**EXERCISE REQUIREMENTS**
If a line in the entries below contains "hash", copy it.

**PROVIDED DATA**
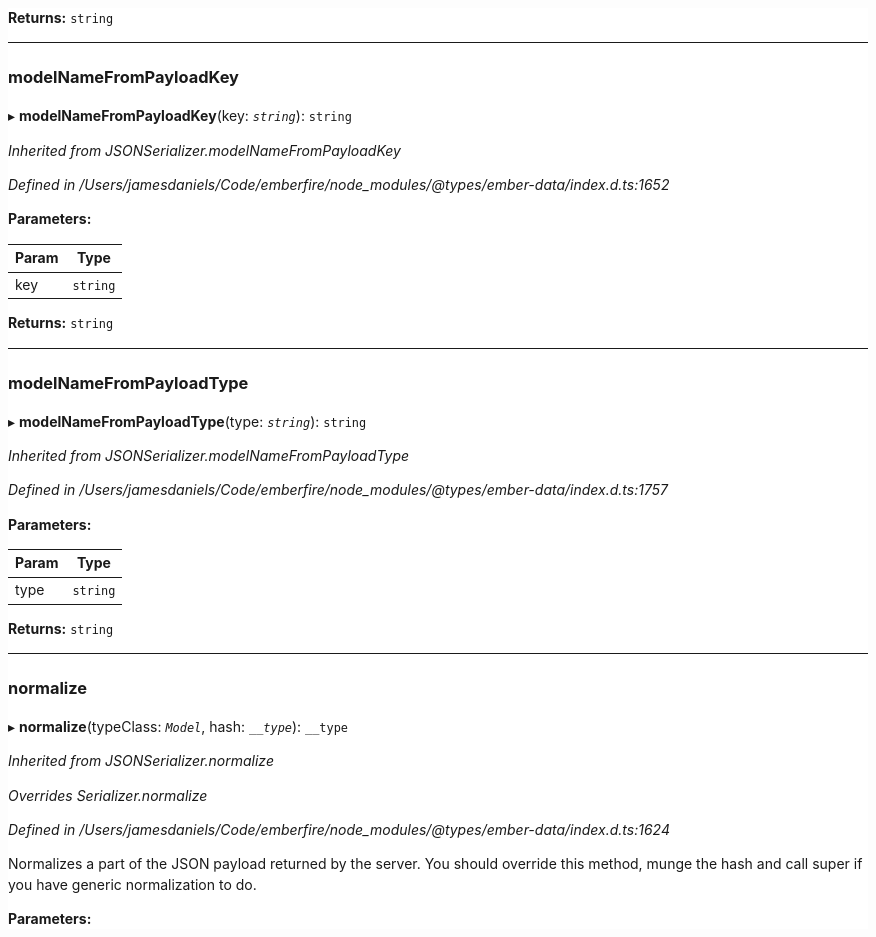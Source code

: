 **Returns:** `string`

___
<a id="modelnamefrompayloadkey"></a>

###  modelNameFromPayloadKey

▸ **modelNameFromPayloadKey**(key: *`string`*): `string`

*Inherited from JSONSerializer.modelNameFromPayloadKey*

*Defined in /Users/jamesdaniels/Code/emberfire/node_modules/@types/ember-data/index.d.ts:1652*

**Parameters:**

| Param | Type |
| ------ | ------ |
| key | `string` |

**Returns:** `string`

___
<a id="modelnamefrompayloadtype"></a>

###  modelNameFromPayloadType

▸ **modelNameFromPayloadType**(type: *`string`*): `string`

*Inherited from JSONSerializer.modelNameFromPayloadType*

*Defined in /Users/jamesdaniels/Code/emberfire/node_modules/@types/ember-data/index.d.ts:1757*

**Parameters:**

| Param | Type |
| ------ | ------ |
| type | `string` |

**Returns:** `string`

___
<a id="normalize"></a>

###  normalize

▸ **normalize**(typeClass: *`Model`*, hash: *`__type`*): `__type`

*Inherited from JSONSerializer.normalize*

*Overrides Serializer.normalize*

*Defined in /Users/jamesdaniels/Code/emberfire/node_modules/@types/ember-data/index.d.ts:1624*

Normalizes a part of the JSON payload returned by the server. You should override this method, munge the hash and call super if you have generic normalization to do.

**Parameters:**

**WRITTEN ANSWER**
▸ **normalize**(typeClass: *`Model`*, hash: *`__type`*): `__type`
Normalizes a part of the JSON payload returned by the server. You should override this method, munge the hash and call super if you have generic normalization to do.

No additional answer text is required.